## Aim of the exercise
Read through the listing below, and copy every line where the string "Receive" appears.

## Dataset excerpts
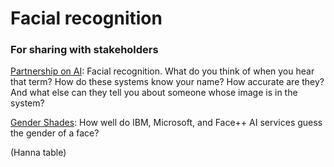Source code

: # Facial recognition

### For sharing with stakeholders
[Partnership on AI](https://www.partnershiponai.org/facial-recognition-systems/): Facial recognition. What do you think of when you hear that term? How do these systems know your name? How accurate are they? And what else can they tell you about someone whose image is in the system?

[Gender Shades](http://gendershades.org/): How well do IBM, Microsoft, and Face++ AI services guess the gender of a face?

(Hanna table)
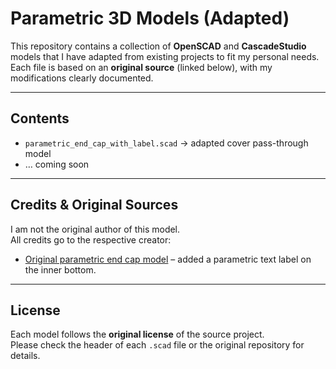 # Parametric 3D Models (Adapted)

This repository contains a collection of **OpenSCAD** and **CascadeStudio** models that I have adapted from existing projects to fit my personal needs.  
Each file is based on an **original source** (linked below), with my modifications clearly documented.

---

## Contents
- `parametric_end_cap_with_label.scad` → adapted cover pass-through model 
- … coming soon

---

## Credits & Original Sources
I am not the original author of this model.  
All credits go to the respective creator:

- [Original parametric end cap model](https://www.thingiverse.com/thing:894357) – added a parametric text label on the inner bottom.

---

## License
Each model follows the **original license** of the source project.  
Please check the header of each `.scad` file or the original repository for details.
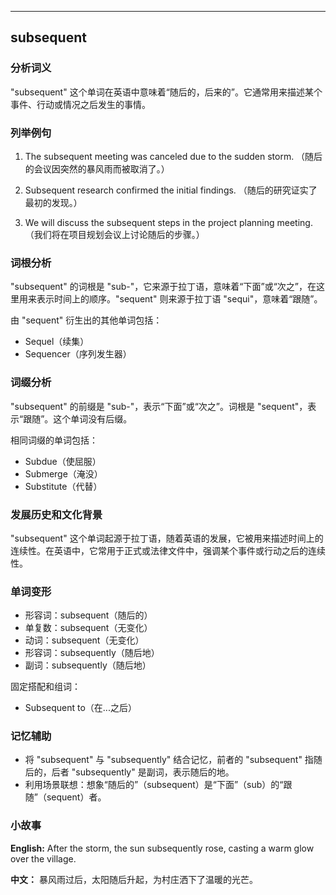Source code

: 
---------------
## subsequent
### 分析词义
"subsequent" 这个单词在英语中意味着“随后的，后来的”。它通常用来描述某个事件、行动或情况之后发生的事情。

### 列举例句
1. The subsequent meeting was canceled due to the sudden storm.
   （随后的会议因突然的暴风雨而被取消了。）
   
2. Subsequent research confirmed the initial findings.
   （随后的研究证实了最初的发现。）
   
3. We will discuss the subsequent steps in the project planning meeting.
   （我们将在项目规划会议上讨论随后的步骤。）

### 词根分析
"subsequent" 的词根是 "sub-"，它来源于拉丁语，意味着“下面”或“次之”，在这里用来表示时间上的顺序。"sequent" 则来源于拉丁语 "sequi"，意味着“跟随”。

由 "sequent" 衍生出的其他单词包括：
- Sequel（续集）
- Sequencer（序列发生器）

### 词缀分析
"subsequent" 的前缀是 "sub-"，表示“下面”或“次之”。词根是 "sequent"，表示“跟随”。这个单词没有后缀。

相同词缀的单词包括：
- Subdue（使屈服）
- Submerge（淹没）
- Substitute（代替）

### 发展历史和文化背景
"subsequent" 这个单词起源于拉丁语，随着英语的发展，它被用来描述时间上的连续性。在英语中，它常用于正式或法律文件中，强调某个事件或行动之后的连续性。

### 单词变形
- 形容词：subsequent（随后的）
- 单复数：subsequent（无变化）
- 动词：subsequent（无变化）
- 形容词：subsequently（随后地）
- 副词：subsequently（随后地）

固定搭配和组词：
- Subsequent to（在...之后）

### 记忆辅助
- 将 "subsequent" 与 "subsequently" 结合记忆，前者的 "subsequent" 指随后的，后者 "subsequently" 是副词，表示随后的地。
- 利用场景联想：想象“随后的”（subsequent）是“下面”（sub）的“跟随”（sequent）者。

### 小故事
**English:**
After the storm, the sun subsequently rose, casting a warm glow over the village.

**中文：**
暴风雨过后，太阳随后升起，为村庄洒下了温暖的光芒。

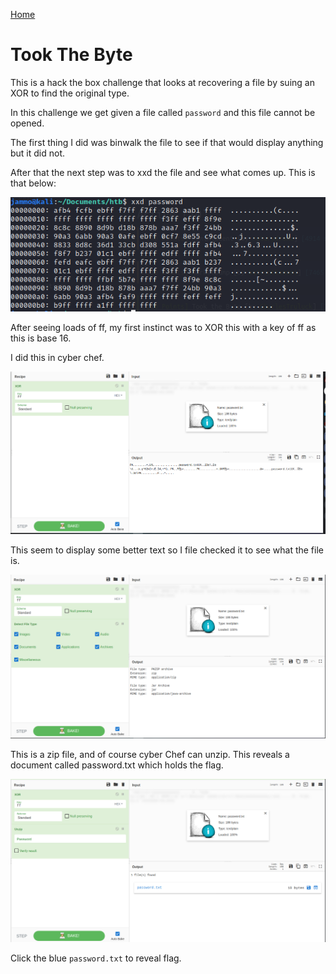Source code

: [Home](https://elliottdg.github.io/Cyber-Write-Ups/)

# Took The Byte

This is a hack the box challenge that looks at recovering a file by suing an XOR to find the original type.

In this challenge we get given a file called `password` and this file cannot be opened.

The first thing I did was binwalk the file to see if that would display anything but it did not.

After that the next step was to xxd the file and see what comes up. This is that below:

![xxd out](xxd.PNG)

After seeing loads of ff, my first instinct was to XOR this with a key of ff as this is base 16.

I did this in cyber chef.

![Cyber Chef XOR](./CyberChefXOR.PNG)

This seem to display some better text so I file checked it to see what the file is.

![Cyber Chef File Type](./CyberChefFileType.PNG)

This is a zip file, and of course cyber Chef can unzip. This reveals a document called password.txt which holds the flag.

![Cyber Chef Unzip](./CyberChefUnzip.PNG)

Click the blue `password.txt` to reveal flag.
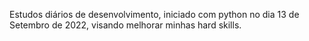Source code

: Estudos diários de desenvolvimento, iniciado com python no dia 13 de Setembro de 2022, visando melhorar minhas hard skills.
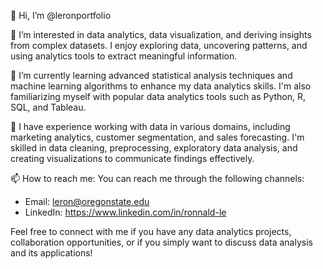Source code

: 👋 Hi, I’m @leronportfolio

👀 I’m interested in data analytics, data visualization, and deriving insights from complex datasets. I enjoy exploring data, uncovering patterns, and using analytics tools to extract meaningful information.

🌱 I’m currently learning advanced statistical analysis techniques and machine learning algorithms to enhance my data analytics skills. I'm also familiarizing myself with popular data analytics tools such as Python, R, SQL, and Tableau.

💼 I have experience working with data in various domains, including marketing analytics, customer segmentation, and sales forecasting. I'm skilled in data cleaning, preprocessing, exploratory data analysis, and creating visualizations to communicate findings effectively.

📫 How to reach me:
You can reach me through the following channels:
- Email: leron@oregonstate.edu
- LinkedIn: https://www.linkedin.com/in/ronnald-le

Feel free to connect with me if you have any data analytics projects, collaboration opportunities, or if you simply want to discuss data analysis and its applications!

<!---
leronportfolio/leronportfolio is a ✨ special ✨ repository because its `README.md` (this file) appears on your GitHub profile.
You can click the Preview link to take a look at your changes.
--->
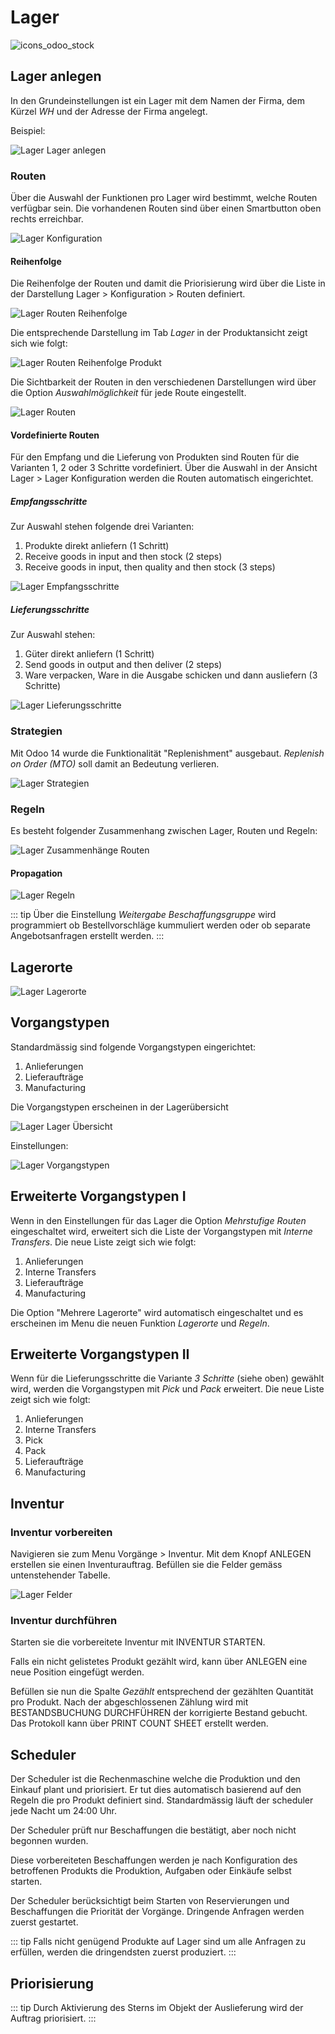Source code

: # Lager
![icons_odoo_stock](assets/icons_odoo_stock.png)

## Lager anlegen
In den Grundeinstellungen ist ein Lager mit dem Namen der Firma, dem Kürzel *WH* und der Adresse der Firma angelegt.

Beispiel:

![Lager Lager anlegen](assets/Lager%20Lager%20anlegen.png)

### Routen
Über die Auswahl der Funktionen pro Lager wird bestimmt, welche Routen verfügbar sein. Die vorhandenen Routen sind über einen Smartbutton oben rechts erreichbar.

![Lager Konfiguration](assets/Lager%20Konfiguration.svg)


#### Reihenfolge
Die Reihenfolge der Routen und damit die Priorisierung wird über die Liste in der Darstellung Lager > Konfiguration > Routen definiert.

![Lager Routen Reihenfolge](assets/Lager%20Routen%20Reihenfolge.png)

Die entsprechende Darstellung im Tab *Lager* in der Produktansicht zeigt sich wie folgt:

![Lager Routen Reihenfolge Produkt](assets/Lager%20Routen%20Reihenfolge%20Produkt.png)

Die Sichtbarkeit der Routen in den verschiedenen Darstellungen wird über die Option *Auswahlmöglichkeit* für jede Route eingestellt.

![Lager Routen](assets/Lager%20Routen.svg)

#### Vordefinierte Routen
Für den Empfang und die Lieferung von Produkten sind Routen für die Varianten 1, 2 oder 3 Schritte vordefiniert. Über die Auswahl in der Ansicht Lager > Lager Konfiguration werden die Routen automatisch eingerichtet.

##### Empfangsschritte

Zur Auswahl stehen folgende drei Varianten:
1.  Produkte direkt anliefern (1 Schritt)
2. Receive goods in input and then stock (2 steps)
3. Receive goods in input, then quality and then stock (3 steps)

![Lager Empfangsschritte](assets/Lager%20Empfangsschritte.svg)

##### Lieferungsschritte

Zur Auswahl stehen:
1. Güter direkt anliefern (1 Schritt)
2. Send goods in output and then deliver (2 steps)
3. Ware verpacken, Ware in die Ausgabe schicken und dann ausliefern (3 Schritte)

![Lager Lieferungsschritte](assets/Lager%20Lieferungsschritte.svg)

### Strategien

Mit Odoo 14 wurde die Funktionalität "Replenishment" ausgebaut. *Replenish on Order (MTO)* soll damit an Bedeutung verlieren.

![Lager Strategien](assets/Lager%20Strategien.svg)

### Regeln

Es besteht folgender Zusammenhang zwischen Lager, Routen und Regeln:

![Lager Zusammenhänge Routen](assets/Lager%20Zusammenh%C3%A4nge%20Routen.svg)

#### Propagation

![Lager Regeln](assets/Lager%20Regeln.svg)

::: tip
Über die Einstellung *Weitergabe Beschaffungsgruppe* wird programmiert ob Bestellvorschläge kummuliert werden oder ob separate Angebotsanfragen erstellt werden.
:::


## Lagerorte

![Lager Lagerorte](assets/Lager%20Lagerorte.svg)


## Vorgangstypen
Standardmässig sind folgende Vorgangstypen eingerichtet:
1. Anlieferungen
2. Lieferaufträge
3. Manufacturing

Die Vorgangstypen erscheinen in der Lagerübersicht

![Lager Lager Übersicht](assets/Lager%20Lager%20%C3%9Cbersicht.png)

Einstellungen:

![Lager Vorgangstypen](assets/Lager%20Vorgangstypen.svg)

## Erweiterte Vorgangstypen I
Wenn in den Einstellungen für das Lager die Option *Mehrstufige Routen* eingeschaltet wird, erweitert sich die Liste der Vorgangstypen mit *Interne Transfers*. Die neue Liste zeigt sich wie folgt:

1. Anlieferungen
2. Interne Transfers
3. Lieferaufträge
4. Manufacturing

Die Option "Mehrere Lagerorte" wird automatisch eingeschaltet und es erscheinen im Menu die neuen Funktion *Lagerorte* und *Regeln*.

## Erweiterte Vorgangstypen II
Wenn für die Lieferungsschritte die Variante *3 Schritte* (siehe oben) gewählt wird, werden die Vorgangstypen mit *Pick* und *Pack* erweitert. Die neue Liste zeigt sich wie folgt:

1. Anlieferungen
2. Interne Transfers
3. Pick
4. Pack
5. Lieferaufträge
6. Manufacturing

## Inventur
### Inventur vorbereiten
Navigieren sie zum Menu Vorgänge > Inventur. Mit dem Knopf ANLEGEN erstellen sie einen Inventurauftrag. Befüllen sie die Felder gemäss untenstehender Tabelle.

![Lager Felder](assets/Lager%20Felder.svg)

### Inventur durchführen

Starten sie die vorbereitete Inventur mit INVENTUR STARTEN.

Falls ein nicht gelistetes Produkt gezählt wird, kann über ANLEGEN eine neue Position eingefügt werden.

Befüllen sie nun die Spalte *Gezählt* entsprechend der gezählten Quantität pro Produkt. Nach der abgeschlossenen Zählung wird mit BESTANDSBUCHUNG DURCHFÜHREN der korrigierte Bestand gebucht. Das Protokoll kann über PRINT COUNT SHEET erstellt werden.

## Scheduler
Der Scheduler ist die Rechenmaschine welche die Produktion und den Einkauf plant und priorisiert. Er tut dies automatisch basierend auf den Regeln die pro Produkt definiert sind. Standardmässig läuft der scheduler jede Nacht um 24:00 Uhr.

Der Scheduler prüft nur Beschaffungen die bestätigt, aber noch nicht begonnen wurden.

Diese vorbereiteten Beschaffungen werden je nach Konfiguration des betroffenen Produkts die Produktion, Aufgaben oder Einkäufe selbst starten.

Der Scheduler berücksichtigt beim Starten von Reservierungen und Beschaffungen die Priorität der Vorgänge. Dringende Anfragen werden zuerst gestartet.

::: tip
Falls nicht genügend Produkte auf Lager sind um alle Anfragen zu erfüllen, werden die dringendsten zuerst produziert.
:::

## Priorisierung
::: tip
Durch Aktivierung des Sterns im Objekt der Auslieferung wird der Auftrag priorisiert.
:::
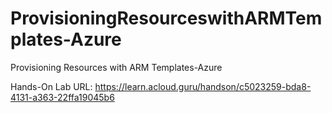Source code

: # ProvisioningResourceswithARMTemplates-Azure
Provisioning Resources with ARM Templates-Azure

Hands-On Lab URL: https://learn.acloud.guru/handson/c5023259-bda8-4131-a363-22ffa19045b6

## Answer below
2. Receive goods in input and then stock (2 steps)
3. Receive goods in input, then quality and then stock (3 steps)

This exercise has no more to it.